Revered but Poorly Understood: A Case Report of Dendroaspis polylepis (Black Mamba) Envenomation in Watamu, Malindi Kenya, and a Review of the Literature

Valentine Eugene Erulu 1,*, Mitchel Otieno Okumu 2,3, Francis Okumu Ochola 4, Joseph Kangangi Gikunju 5
PMCID: PMC6161185  PMID: 30274500

Abstract

The black mamba (Dendroaspis polylepis) ranks consistently as one of the most revered snakes in sub-Saharan Africa. It has potent neurotoxic venom, and envenomation results in rapid onset and severe clinical manifestations. This report describes the clinical course and reversal of effects of black mamba envenomation in a 13-year-old boy in the Jimba area of Malindi. The victim presented to Watamu Hospital, a low resource health facility with labored breathing, frothing at the mouth, severe ptosis and pupils non-responsive to light. His blood pressure was unrecordable, heart rate was 100 beats per minute but thready, his temperature was 35.5 °C, and oxygen saturation was 83%. Management involved suction to clear salivary secretions, several hours of mechanical ventilation via ambu-bagging, oxygen saturation monitoring, and the use of South African Vaccine Producers (SAVP) polyvalent antivenom. Subcutaneous adrenaline was used to stave off anaphylaxis. The victim went into cardiac arrest on two occasions and chest compressions lasting 3–5 min was used to complement artificial ventilation. Hemodynamic instability was corrected using IV infusion of ringers lactate and normal saline (three liters over 24 h). Adequate mechanical ventilation and the use of specific antivenom remain key in the management of black mamba envenomation.

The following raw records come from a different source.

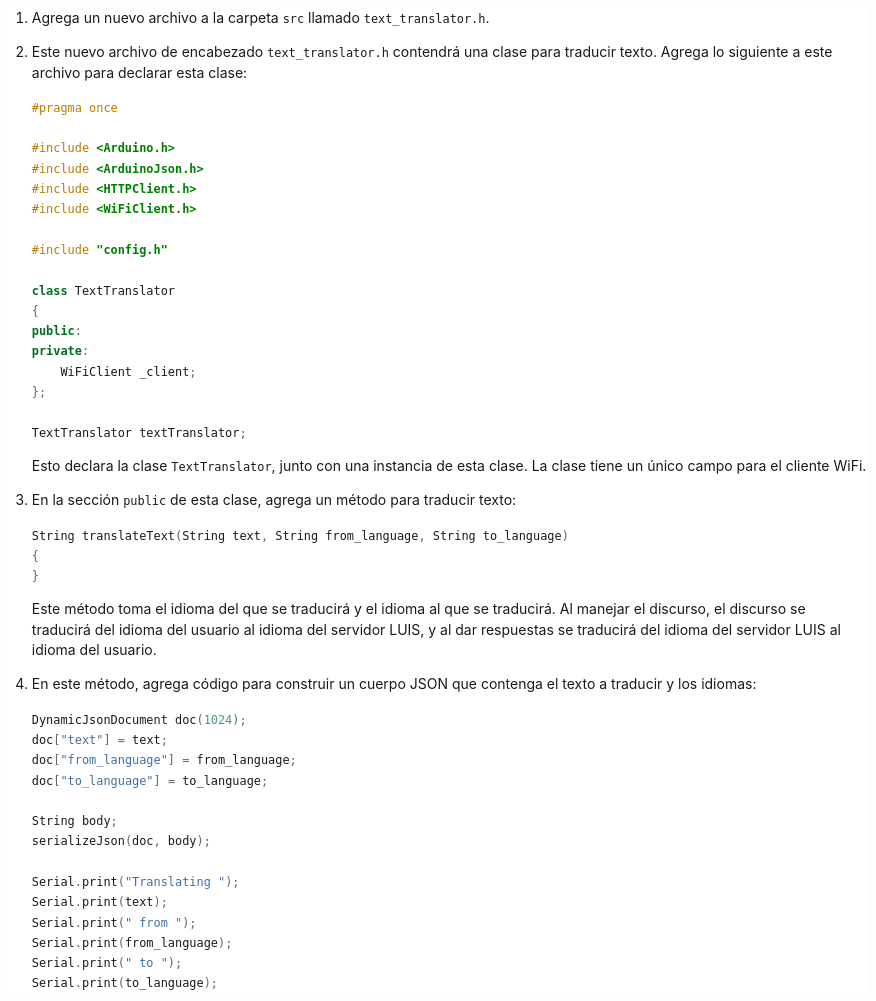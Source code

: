 1. Agrega un nuevo archivo a la carpeta `src` llamado `text_translator.h`.

1. Este nuevo archivo de encabezado `text_translator.h` contendrá una clase para traducir texto. Agrega lo siguiente a este archivo para declarar esta clase:

    ```cpp
    #pragma once
    
    #include <Arduino.h>
    #include <ArduinoJson.h>
    #include <HTTPClient.h>
    #include <WiFiClient.h>
    
    #include "config.h"
    
    class TextTranslator
    {
    public:   
    private:
        WiFiClient _client;
    };
    
    TextTranslator textTranslator;
    ```

    Esto declara la clase `TextTranslator`, junto con una instancia de esta clase. La clase tiene un único campo para el cliente WiFi.

1. En la sección `public` de esta clase, agrega un método para traducir texto:

    ```cpp
    String translateText(String text, String from_language, String to_language)
    {
    }
    ```

    Este método toma el idioma del que se traducirá y el idioma al que se traducirá. Al manejar el discurso, el discurso se traducirá del idioma del usuario al idioma del servidor LUIS, y al dar respuestas se traducirá del idioma del servidor LUIS al idioma del usuario.

1. En este método, agrega código para construir un cuerpo JSON que contenga el texto a traducir y los idiomas:

    ```cpp
    DynamicJsonDocument doc(1024);
    doc["text"] = text;
    doc["from_language"] = from_language;
    doc["to_language"] = to_language;

    String body;
    serializeJson(doc, body);

    Serial.print("Translating ");
    Serial.print(text);
    Serial.print(" from ");
    Serial.print(from_language);
    Serial.print(" to ");
    Serial.print(to_language);
    ```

Keywords: black mamba, snakebite, Watamu, Dendroaspis polylepis, Kenya

1. Introduction

Background

The black mamba (Dendroaspis polylepis) is an olive brown- to grey-colored snake with a characteristic white belly (Figure 1).

Figure 1.

Figure 1

Black mamba (Dendroaspis polylepis).

It is native to eastern, southern and isolated parts of western Africa [1]. It is one of the species within the genus Dendroaspis. The others are viridis, jamesoni, and angusticeps [2]. The black mamba is ranked by the World Health Organization as one of the species of highest medical importance in sub-Saharan Africa. This is on account of the potency of its venom, the rapid onset and severity of clinical manifestations, and its ability to strike fast and repeatedly [3]. Nonetheless, medical literature on the threat posed by black mamba envenomation is scanty.

Few studies have evaluated the preclinical efficacy of some antivenoms against the venom of the black mamba in mouse models [4,5,6]. A 2011 study by Ochola et al., using a modification of the ‘rescue protocol’, reported that Sanofi Pasteur and Bharat Serums antivenom were effective in mitigating experimental black mamba envenomation in mice [6]. The study also reported symptoms of black mamba envenomation in a mouse model [6]. The rescue protocol involves simulating actual snakebite scenarios. In the protocol, mice are injected with a lethal dose of venom and a time interval is allowed for symptoms of envenomation to manifest. Test antivenoms are then administered and the efficacy of the antivenom is evaluated based on the quantity (in milligrams) of venom neutralized by the antivenom. Two other studies [4,5] adopted the World Health Organization (WHO) ‘pre-mix’ strategy where venom and antivenom are first pre-mixed, then incubated and the mixture is administered in mice. Among these authors, Laustsen and colleagues reported that polyvalent antivenoms manufactured by South African Vaccine Producers (SAVP) and VINS Bio products were effective against black mamba envenomation in mice [4]. On their part, Harrison and colleagues [5] suggested that antivenoms manufactured by PAN AFRICA, INOSAN Biopharma, and Sanofi Pasteur were not effective against all the medically important snake species in sub-Saharan Africa. In our opinion, it is damning that, for a snake that is native to Africa, recent medical literature on black mamba envenomation in humans is largely from Europe [7,8,9].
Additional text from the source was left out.